# Data provided
☆ ☆ ☆ ☆ ☆ ☆ ☆
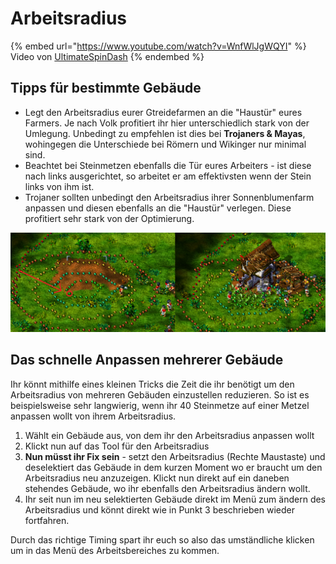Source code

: # Arbeitsradius

{% embed url="https://www.youtube.com/watch?v=WnfWlJgWQYI" %}
Video von [UltimateSpinDash](https://www.youtube.com/channel/UCXRXmtOKDS3iX2QJDCffwLA)
{% endembed %}

## Tipps für bestimmte Gebäude

* Legt den Arbeitsradius eurer Gtreidefarmen an die "Haustür" eures Farmers. Je nach Volk profitiert ihr hier unterschiedlich stark von der Umlegung. Unbedingt zu empfehlen ist dies bei **Trojaners & Mayas**, wohingegen die Unterschiede bei Römern und Wikinger nur minimal sind.&#x20;
* Beachtet bei Steinmetzen ebenfalls die Tür eures Arbeiters - ist diese nach links ausgerichtet, so arbeitet er am effektivsten wenn der Stein links von ihm ist.&#x20;
* Trojaner sollten unbedingt den Arbeitsradius ihrer Sonnenblumenfarm anpassen und diesen ebenfalls an die "Haustür" verlegen. Diese profitiert sehr stark von der Optimierung.

![Idealer Arbeitsbereich für Sonnenblumenfarmen, bereitgestellt von Laable](<../.gitbook/assets/trojan sunflower farm work radius.png>)

## Das schnelle Anpassen mehrerer Gebäude

Ihr könnt mithilfe eines kleinen Tricks die Zeit die ihr benötigt um den Arbeitsradius von mehreren Gebäuden einzustellen reduzieren. So ist es beispielsweise sehr langwierig, wenn ihr 40 Steinmetze auf einer Metzel anpassen wollt von ihrem Arbeitsradius.&#x20;

1. Wählt ein Gebäude aus, von dem ihr den Arbeitsradius anpassen wollt
2. Klickt nun auf das Tool für den Arbeitsradius
3. **Nun müsst ihr Fix sein** - setzt den Arbeitsradius (Rechte Maustaste) und deselektiert das Gebäude in dem kurzen Moment wo er braucht um den Arbeitsradius neu anzuzeigen. Klickt nun direkt auf ein daneben stehendes Gebäude, wo ihr ebenfalls den Arbeitsradius ändern wollt.&#x20;
4. Ihr seit nun im neu selektierten Gebäude direkt im Menü zum ändern des Arbeitsradius und könnt direkt wie in Punkt 3 beschrieben wieder fortfahren.&#x20;

Durch das richtige Timing spart ihr euch so also das umständliche klicken um in das Menü des Arbeitsbereiches zu kommen.&#x20;
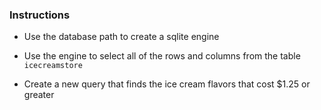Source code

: ### Instructions

* Use the database path to create a sqlite engine

* Use the engine to select all of the rows and columns from the table `icecreamstore`

* Create a new query that finds the ice cream flavors that cost $1.25 or greater
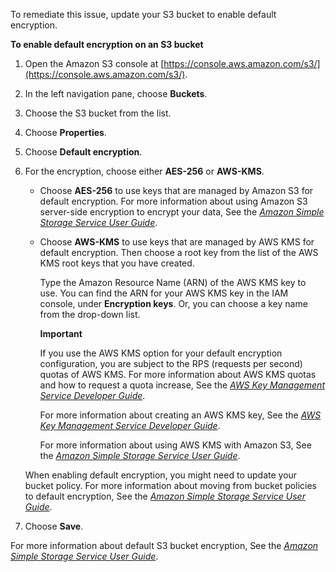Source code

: To remediate this issue, update your S3 bucket to enable default encryption.

**To enable default encryption on an S3 bucket**

1. Open the Amazon S3 console at [https://console.aws.amazon.com/s3/](https://console.aws.amazon.com/s3/).
2. In the left navigation pane, choose **Buckets**.
3. Choose the S3 bucket from the list.
4. Choose **Properties**.
5. Choose **Default encryption**.
6. For the encryption, choose either **AES-256** or **AWS-KMS**.

   - Choose **AES-256** to use keys that are managed by Amazon S3 for default encryption. For more information about using Amazon S3 server-side encryption to encrypt your data, See the [*Amazon Simple Storage Service User Guide*](https://docs.aws.amazon.com/AmazonS3/latest/dev/UsingServerSideEncryption.html).

   - Choose **AWS-KMS** to use keys that are managed by AWS KMS for default encryption. Then choose a root key from the list of the AWS KMS root keys that you have created.

     Type the Amazon Resource Name (ARN) of the AWS KMS key to use. You can find the ARN for your AWS KMS key in the IAM console, under **Encryption keys**. Or, you can choose a key name from the drop-down list.

     **Important**

     If you use the AWS KMS option for your default encryption configuration, you are subject to the RPS (requests per second) quotas of AWS KMS. For more information about AWS KMS quotas and how to request a quota increase, See the [*AWS Key Management Service Developer Guide*](https://docs.aws.amazon.com/kms/latest/developerguide/limits.html).

     For more information about creating an AWS KMS key, See the [*AWS Key Management Service Developer Guide*](https://docs.aws.amazon.com/kms/latest/developerguide/create-keys.html).

     For more information about using AWS KMS with Amazon S3, See the [*Amazon Simple Storage Service User Guide*](https://docs.aws.amazon.com/AmazonS3/latest/dev/UsingKMSEncryption.html).

   When enabling default encryption, you might need to update your bucket policy. For more information about moving from bucket policies to default encryption, See the [*Amazon Simple Storage Service User Guide*](https://docs.aws.amazon.com/AmazonS3/latest/dev/bucket-encryption.html#bucket-encryption-update-bucket-policy).

7. Choose **Save**.

For more information about default S3 bucket encryption, See the [*Amazon Simple Storage Service User Guide*](https://docs.aws.amazon.com/AmazonS3/latest/dev/bucket-encryption.html).
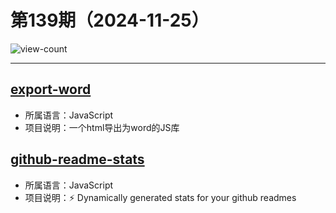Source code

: # 第139期（2024-11-25）

![view-count](https://count.getloli.com/@xiaoxuan6-weekly-20241125)

---
## [export-word](https://github.com/huangbohang/export-word)
- 所属语言：JavaScript
- 项目说明：一个html导出为word的JS库

## [github-readme-stats](https://github.com/anuraghazra/github-readme-stats)
- 所属语言：JavaScript
- 项目说明：:zap: Dynamically generated stats for your github readmes

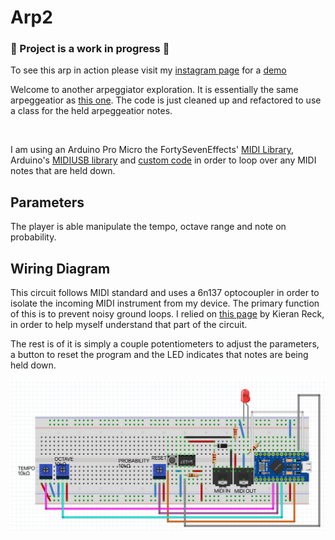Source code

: # Arp2
### 🚧 Project is a work in progress 🚧

To see this arp in action please visit my [instagram page](https://www.instagram.com/intuitive.harmony/) for a [demo](https://www.instagram.com/p/CyIHmlrBUzx/)

Welcome to another arpeggiator exploration.  It is essentially the same arpeggeatior as [this one](https://github.com/IntuitiveHarmony/MIDI_ARP_1).  The code is just cleaned up and refactored to use a class for the held arpeggeatior notes.

<br>

I am using an Arduino Pro Micro the FortySevenEffects' [MIDI Library](https://github.com/FortySevenEffects/arduino_midi_library/tree/dev), Arduino's [MIDIUSB library](https://github.com/arduino-libraries/MIDIUSB) and [custom code](https://github.com/IntuitiveHarmony/arp2/blob/main/arp2.ino) in order to loop over any MIDI notes that are held down.  



## Parameters

The player is able manipulate the tempo, octave range and note on probability.  

## Wiring Diagram

This circuit follows MIDI standard and uses a 6n137 optocoupler in order to isolate the incoming MIDI instrument from my device.   The primary function of this is to prevent noisy ground loops. I relied on [this page](https://www.kieranreck.co.uk/blog/midi-input-with-6n137-6n138-or-6n139#:~:text=The%206N138%20and%206N139%20use,to%20achieve%20the%20same%20output.) by Kieran Reck, in order to help myself understand that part of the circuit.

The rest is of it is simply a couple potentiometers to adjust the parameters, a button to reset the program and the LED indicates that notes are being held down.

![Arp2 Diagram](./Arp2%20Diagram.png)
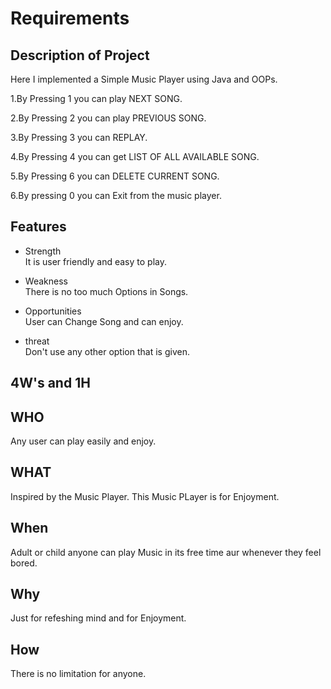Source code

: # Requirements

## Description of Project

Here I implemented a Simple Music Player using Java and OOPs.

1.By Pressing 1 you can play NEXT SONG.

2.By Pressing 2 you can play PREVIOUS SONG.

3.By Pressing 3 you can REPLAY.

4.By Pressing 4 you can get LIST OF ALL AVAILABLE SONG.

5.By Pressing 6 you can DELETE CURRENT SONG.

6.By pressing 0 you can Exit from the music player.

## Features 

-  Strength  
It is user friendly and easy to play.

-  Weakness  
There is no too much Options in Songs.

-  Opportunities  
User can Change Song and can enjoy.

-  threat  
Don't use any other option that is given.

## 4W's and 1H
## WHO
Any user can play easily and enjoy.

## WHAT
Inspired by the Music Player. This Music PLayer is for Enjoyment.

## When
Adult or child anyone can play Music in its free time aur whenever they feel bored.

## Why
Just for refeshing mind and for Enjoyment.

## How
There is no limitation for anyone.
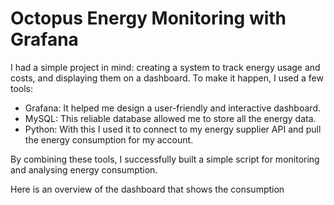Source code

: # Octopus Energy Monitoring with Grafana 

I had a simple project in mind: creating a system to track energy usage and costs, and displaying them on a dashboard. To make it happen, I used a few tools:

* Grafana: It helped me design a user-friendly and interactive dashboard.
* MySQL: This reliable database allowed me to store all the energy data.
* Python: With this I used it to connect to my energy supplier API and pull the energy consumption for my account.

By combining these tools, I successfully built a simple script for monitoring and analysing energy consumption.

Here is an overview of the dashboard that shows the consumption

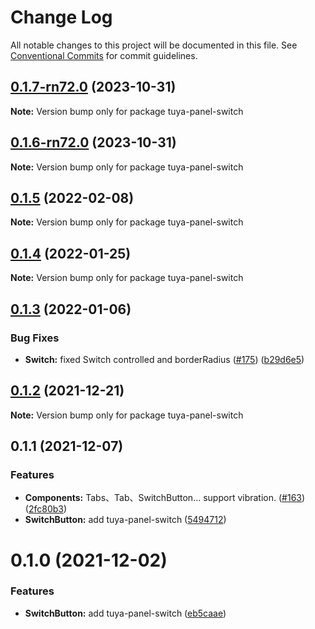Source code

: # Change Log

All notable changes to this project will be documented in this file.
See [Conventional Commits](https://conventionalcommits.org) for commit guidelines.

## [0.1.7-rn72.0](https://github.com/tuya/tuya-panel-kit/compare/tuya-panel-switch@0.1.6-rn72.0...tuya-panel-switch@0.1.7-rn72.0) (2023-10-31)

**Note:** Version bump only for package tuya-panel-switch





## [0.1.6-rn72.0](https://github.com/tuya/tuya-panel-kit/compare/tuya-panel-switch@0.1.5...tuya-panel-switch@0.1.6-rn72.0) (2023-10-31)

**Note:** Version bump only for package tuya-panel-switch





## [0.1.5](https://github.com/tuya/tuya-panel-kit/compare/tuya-panel-switch@0.1.4...tuya-panel-switch@0.1.5) (2022-02-08)

**Note:** Version bump only for package tuya-panel-switch





## [0.1.4](https://github.com/tuya/tuya-panel-kit/compare/tuya-panel-switch@0.1.3...tuya-panel-switch@0.1.4) (2022-01-25)

**Note:** Version bump only for package tuya-panel-switch





## [0.1.3](https://github.com/tuya/tuya-panel-kit/compare/tuya-panel-switch@0.1.2...tuya-panel-switch@0.1.3) (2022-01-06)


### Bug Fixes

* **Switch:** fixed Switch controlled and borderRadius ([#175](https://github.com/tuya/tuya-panel-kit/issues/175)) ([b29d6e5](https://github.com/tuya/tuya-panel-kit/commit/b29d6e55f84513bac861db3df46102948959e543))





## [0.1.2](https://github.com/tuya/tuya-panel-kit/compare/tuya-panel-switch@0.1.1...tuya-panel-switch@0.1.2) (2021-12-21)

**Note:** Version bump only for package tuya-panel-switch





## 0.1.1 (2021-12-07)


### Features

* **Components:** Tabs、Tab、SwitchButton... support vibration. ([#163](https://github.com/tuya/tuya-panel-kit/issues/163)) ([2fc80b3](https://github.com/tuya/tuya-panel-kit/commit/2fc80b3924890e9f5076475472ac5d5b41f17f33))
* **SwitchButton:** add tuya-panel-switch ([5494712](https://github.com/tuya/tuya-panel-kit/commit/54947121e2e857e374b712fae8a701c2662f4d6e))





# 0.1.0 (2021-12-02)


### Features

* **SwitchButton:** add tuya-panel-switch ([eb5caae](https://github.com/tuya/tuya-panel-kit/commit/eb5caae6906abd04328b1963c24f42a841f8cc66))
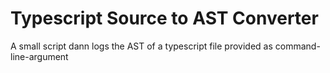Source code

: # Typescript Source to AST Converter

A small script dann logs the AST of a typescript file provided as command-line-argument
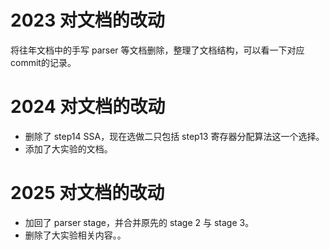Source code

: # 2023 对文档的改动

将往年文档中的手写 parser 等文档删除，整理了文档结构，可以看一下对应commit的记录。

# 2024 对文档的改动

- 删除了 step14 SSA，现在选做二只包括 step13 寄存器分配算法这一个选择。
- 添加了大实验的文档。

# 2025 对文档的改动

- 加回了 parser stage，并合并原先的 stage 2 与 stage 3。
- 删除了大实验相关内容。。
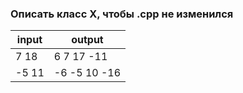 ### Описать класс Х, чтобы .cpp не изменился 

| input | output |
|----------|----------|
| 7 18| 6 7 17 -11 |
| -5 11 | -6 -5 10 -16 |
☆ ☆ ☆ ☆ ☆ ☆ ☆
# Problem statement
List, from the entries above, every line in which the word "对文档的改动" shows up.

# Result of the task
: # 2023 对文档的改动
# 2024 对文档的改动
# 2025 对文档的改动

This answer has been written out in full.